The Groyne. [Coruña.]
188. John, Earl of Bedford, Lord Privy Seal, and Thomas Viscount Fitzwalter to the Council. Left Plymouth for Spain on the 12th inst., intending, if wind and weather would have served, to have arrived at Allaredo [Laredo], which they thought most convenient, as nearest the Court by upwards of 100 miles, and to have sent the ships thence to the Groyne [Coruña], where the Prince means to embark. But by force of contrary winds, were constrained to direct their course hither, where they arrived this day, when there came on board to welcome them the Bishop of Lowa [Lugo] (a very grave and sober man), the Captain of the Castle (a man of a good house), the Corregidor of the town and others, and after their departing caused great shot of ordnance and sundry other pleasures to be shown. Perceive by the manner and fashion of the people that they much rejoice at their coming, and have found such plenty of victuals and other necessaries for their use that they marvel not a little how the same could be had in so short a space, the country being so barren. Immediately on arriving thought it requisite to advertise the Prince thereof, and the Captain of the Castle made great request that his brother should be the messenger, as he thought the news should be so well accepted by the Prince. The Alcaldo Maiora, one of the chief of the Privy Council of Gallicia, had been appointed and remained here till the 15th, in order to receive them, but had left on hearing, by two English ships that came half way with them from Plymouth, that they had gone to Allaredo. However, being apprized of their arrival by post, he has come this day and shows them very great entertainment, both of provision for horses for them and their carriage, and offers them what money they may ask, rightly considering that their exchange had been made to Bilbao or Allaredo. Had been afraid their ships would run short of victuals during their stay here, but the Prince's purveyor, although he thinks they are sufficiently provided, has offered to supply to the uttermost anything that may be needed. On Friday next intend to proceed towards the Prince's Court, if those provisions for horses and carriage can so soon be made in readiness, having in company above 200 horses, besides those that must serve for carriage. [One page and a half.]
April 20.
San Lucar.
189. Duchess of Medina Sidonia to Queen Mary. Credentials of the Count Olivares, who goes in Prince Philip's train to England. [Spanish. One page.]
April 21.
190. The Bishop of Norwich to the Council. On the receipt of their letter of 16th March in favour of Sir Jacques Granago [Granado], declared to M. D'Arras, M. de Praet, and others of the Council, the good and faithful service performed to her Majesty by Granado on the day of the overthrow of her rebels; whereby not only the evil bruit and slander which was here made upon him is stayed and ceased, but the Emperor is very well pleased with him, and will continue his good lord so long as he shall faithfully serve her Majesty. The King of the Romans has sent Don Pedro Lasso de Castella, Master of his horse, as Ambassador to England at the Queen's marriage.
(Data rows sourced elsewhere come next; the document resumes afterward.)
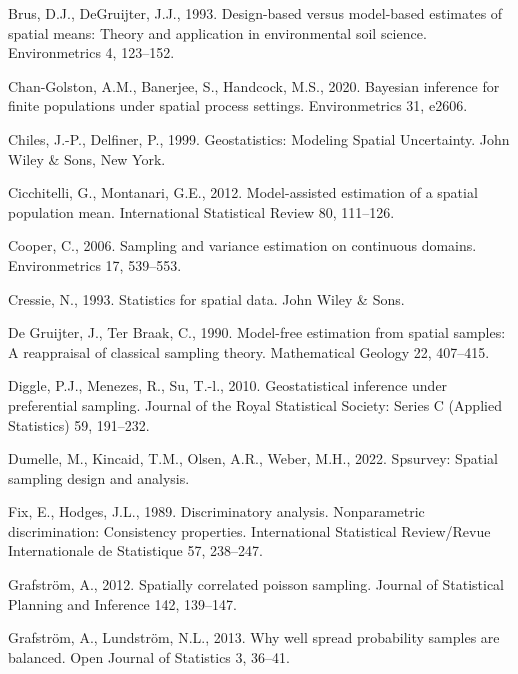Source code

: \documentclass[]{elsarticle} %
\begin{document}
\leavevmode\hypertarget{ref-brus1993design}{}%
Brus, D.J., DeGruijter, J.J., 1993. Design-based versus model-based
estimates of spatial means: Theory and application in environmental soil
science. Environmetrics 4, 123--152.

\leavevmode\hypertarget{ref-chan2020bayesian}{}%
Chan-Golston, A.M., Banerjee, S., Handcock, M.S., 2020. Bayesian
inference for finite populations under spatial process settings.
Environmetrics 31, e2606.

\leavevmode\hypertarget{ref-chiles1999geostatistics}{}%
Chiles, J.-P., Delfiner, P., 1999. Geostatistics: Modeling Spatial
Uncertainty. John Wiley \& Sons, New York.

\leavevmode\hypertarget{ref-cicchitelli2012model}{}%
Cicchitelli, G., Montanari, G.E., 2012. Model-assisted estimation of a
spatial population mean. International Statistical Review 80, 111--126.

\leavevmode\hypertarget{ref-cooper2006sampling}{}%
Cooper, C., 2006. Sampling and variance estimation on continuous
domains. Environmetrics 17, 539--553.

\leavevmode\hypertarget{ref-cressie1993statistics}{}%
Cressie, N., 1993. Statistics for spatial data. John Wiley \& Sons.

\leavevmode\hypertarget{ref-de1990model}{}%
De Gruijter, J., Ter Braak, C., 1990. Model-free estimation from spatial
samples: A reappraisal of classical sampling theory. Mathematical
Geology 22, 407--415.

\leavevmode\hypertarget{ref-diggle2010geostatistical}{}%
Diggle, P.J., Menezes, R., Su, T.-l., 2010. Geostatistical inference
under preferential sampling. Journal of the Royal Statistical Society:
Series C (Applied Statistics) 59, 191--232.

\leavevmode\hypertarget{ref-dumelle2022spsurvey}{}%
Dumelle, M., Kincaid, T.M., Olsen, A.R., Weber, M.H., 2022. Spsurvey:
Spatial sampling design and analysis.

\leavevmode\hypertarget{ref-fix1989discriminatory}{}%
Fix, E., Hodges, J.L., 1989. Discriminatory analysis. Nonparametric
discrimination: Consistency properties. International Statistical
Review/Revue Internationale de Statistique 57, 238--247.

\leavevmode\hypertarget{ref-grafstrom2012spatiallypoisson}{}%
Grafström, A., 2012. Spatially correlated poisson sampling. Journal of
Statistical Planning and Inference 142, 139--147.

\leavevmode\hypertarget{ref-grafstrom2013well}{}%
Grafström, A., Lundström, N.L., 2013. Why well spread probability
samples are balanced. Open Journal of Statistics 3, 36--41.
\end{document}
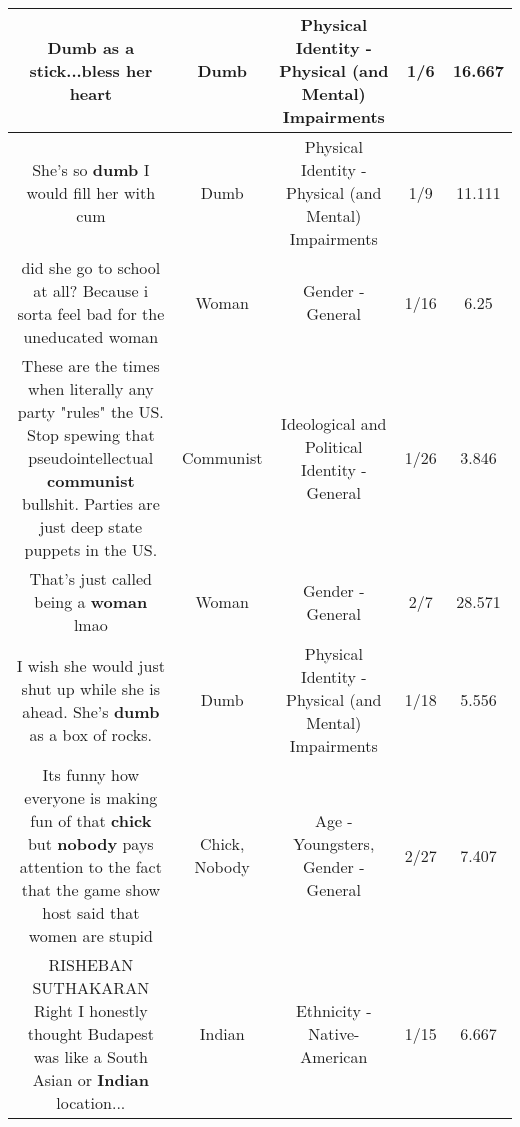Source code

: \documentclass[11pt]{article}
\newlength\mylength
\begin{document}
\begin{center}
\begin{longtable}{|C{.65\mylength}|C{.30\mylength}|C{.12\mylength}|C{.12\mylength}|C{.12\mylength}|}
  \small Dumb as a stick...bless her heart\normalsize   & Dumb & Physical Identity - Physical (and Mental) Impairments & 1/6 & 16.667 \\  \hline
  \small She's so \textbf{dumb} I would fill her with cum\normalsize   & Dumb & Physical Identity - Physical (and Mental) Impairments & 1/9 & 11.111 \\  \hline
  \small did  she go to school at all? Because i sorta feel bad for the uneducated woman\normalsize   & Woman & Gender - General & 1/16 & 6.25 \\  \hline
  \small These are the times when literally any party "rules" the US. Stop spewing that pseudointellectual \textbf{communist} bullshit. Parties are just deep state puppets in the US.\normalsize   & Communist &  Ideological and Political Identity - General & 1/26 & 3.846 \\  \hline
  \small That's just called being a \textbf{woman} lmao\normalsize   & Woman & Gender - General & 2/7 & 28.571 \\  \hline
  \small I wish she would just shut up while she is ahead.  She's \textbf{dumb} as a box of rocks.\normalsize   & Dumb & Physical Identity - Physical (and Mental) Impairments & 1/18 & 5.556 \\  \hline
  \small Its funny how everyone is making fun of that \textbf{chick} but \textbf{nobody} pays attention to the fact that the game show host said that women are stupid\normalsize   & Chick, Nobody & Age - Youngsters, Gender - General & 2/27 & 7.407 \\  \hline
  \small RISHEBAN SUTHAKARAN Right I️ honestly thought Budapest was like a South Asian or \textbf{Indian} location...\normalsize   & Indian & Ethnicity - Native-American & 1/15 & 6.667 \\  \hline

\end{longtable}
\end{center}
\end{document}
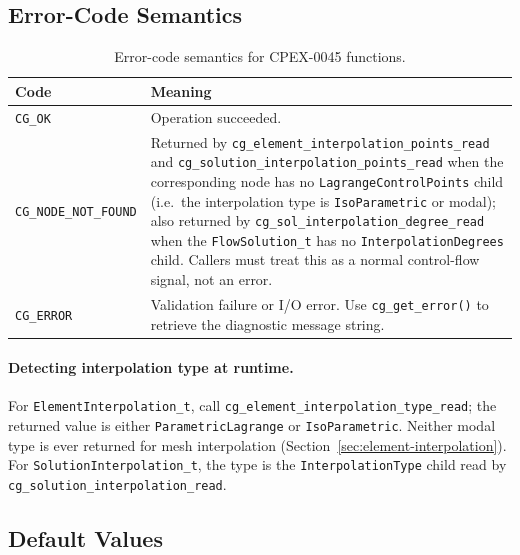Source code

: \documentclass[11pt,letterpaper]{article}
\begin{document}
\subsection{Error-Code Semantics}

\begin{table}[htbp]
\centering
\small
{}
\begin{tabularx}{\linewidth}{@{} l >{\raggedright\arraybackslash}X @{}}
\toprule
\textbf{Code} & \textbf{Meaning} \\
\midrule
\texttt{CG\_OK}              & Operation succeeded. \\
\texttt{CG\_NODE\_NOT\_FOUND} & Returned by \texttt{cg\_element\_interpolation\_points\_read} and
  \texttt{cg\_solution\_interpolation\_points\_read} when the corresponding node has no
  \texttt{LagrangeControlPoints} child (i.e.\ the interpolation type is \texttt{IsoParametric}
  or modal); also returned by \texttt{cg\_sol\_interpolation\_degree\_read} when the
  \texttt{FlowSolution\_t} has no \texttt{InterpolationDegrees} child.  Callers must treat this
  as a normal control-flow signal, not an error. \\
\texttt{CG\_ERROR}           & Validation failure or I/O error.  Use \texttt{cg\_get\_error()}
  to retrieve the diagnostic message string. \\
\bottomrule
\end{tabularx}
\caption{Error-code semantics for CPEX-0045 functions.}
\end{table}

\paragraph{Detecting interpolation type at runtime.}
For \texttt{ElementInterpolation\_t}, call \texttt{cg\_element\_interpolation\_type\_read}; the
returned value is either \texttt{ParametricLagrange} or \texttt{IsoParametric}.  Neither modal
type is ever returned for mesh interpolation
(Section~\ref{sec:element-interpolation}).  For \texttt{SolutionInterpolation\_t}, the type is
the \texttt{InterpolationType} child read by \texttt{cg\_solution\_interpolation\_read}.

\subsection{Default Values}
\end{document}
He brings in his train Don Fernando de Gamboa Biscayno and about 50 horse, who have been about Louvain and Malines these four or five days, and will pass towards England as they shall hear any likelihood of the Prince's arrival. Don Fernando de Gonzaga, Governor of Milan, has come here; some think he shall go without his office, but the reception which he has met with from the Emperor and the nobility speaks otherwise, unless he is to get as good or a better office in lieu thereof. It is thought the French will attempt something about Luxemburg. The Count de Mega and others go to Thionville, and divers bands of Spaniards and Germans shall remain for its defence. Some think the French will essay to take Liege, which would be a wonderful danger to this country. Men of war are daily sent towards those posts. News have arrived of the capture in an ambush, near Chiusi, of two Captains of the Duke of Florence, Rodolfo Baglione and Ascanio della Cornea, nephew to the Bishop of Rome, the former and many of their soldiers being slain, and the latter taken prisoner. By Baglione's death, the Duke has lost a valiant captain and faithful servant; and many think this loss of great importance, much impairing the good hope hitherto had of Sienna. Since these news, has received confirmatory intelligence of this and other occurrents in Italy from Mr. Vannes, which shall herewith be sent. Cardinal Pole arrived here from France on the 19th with no conclusion of peace, but, as some report, with an offer of an abstinence for this summer, so that in the mean season further communication might be had for a peace. [Two pages.]
April 26.
191. The Earl of Bedford and Viscount Fitzwalter to the Council. From want of convenient furniture for themselves and their company, could not leave the Groyne [Coruña] before Tuesday the 24th, on which day they arrived here. Next morning a courier arrived to the Bishop of Lowga [Lugo] and the Alcaldo Maiora, who accompanied them, with notice that the Master of the Posts of Spain would arrive that evening with certain knowledge of the Prince's pleasure concerning their journey. Wherefore they remained there, and about six or seven o'clock that afternoon the Master of the Posts arrived, bringing the letter of which copy is inclosed. He has orders, with advice of the aforesaid Bishop and others having authority in these parts, to see that all their charges, and those of the rest of the lords and gentlemen in their company and their servants, shall be borne and defrayed at the Prince's sole cost, it being his mind that no Englishman should be at one penny charge here. It is the Prince's desire that they shall remain either here, or at St. James [Santiago], or Logrono [Coruña], as they please, until his coming, which shall be in all possible haste, as he means to depart from Valladolid hitherward within eight days. The Prince has taken that order with them, because, he says, he considers after their voyage how painful it were for them to come so far into the country as the Court is, the passage being so ill, and provision so hard to come by; and that the country were not able to serve both him and them, if they should come down together, their number being so great. Hear that the Prince has appointed the Queen of Portugal, with a Council, to govern his dominions, and has already sent for her, which they think will make him tarry so much longer to set order on these things. However, the Master of the Posts shows them that if she does not arrive speedily, the Prince will leave Valladolid in post to meet her, although he believes she will be with the Prince in the course of eight days. [Two pages.]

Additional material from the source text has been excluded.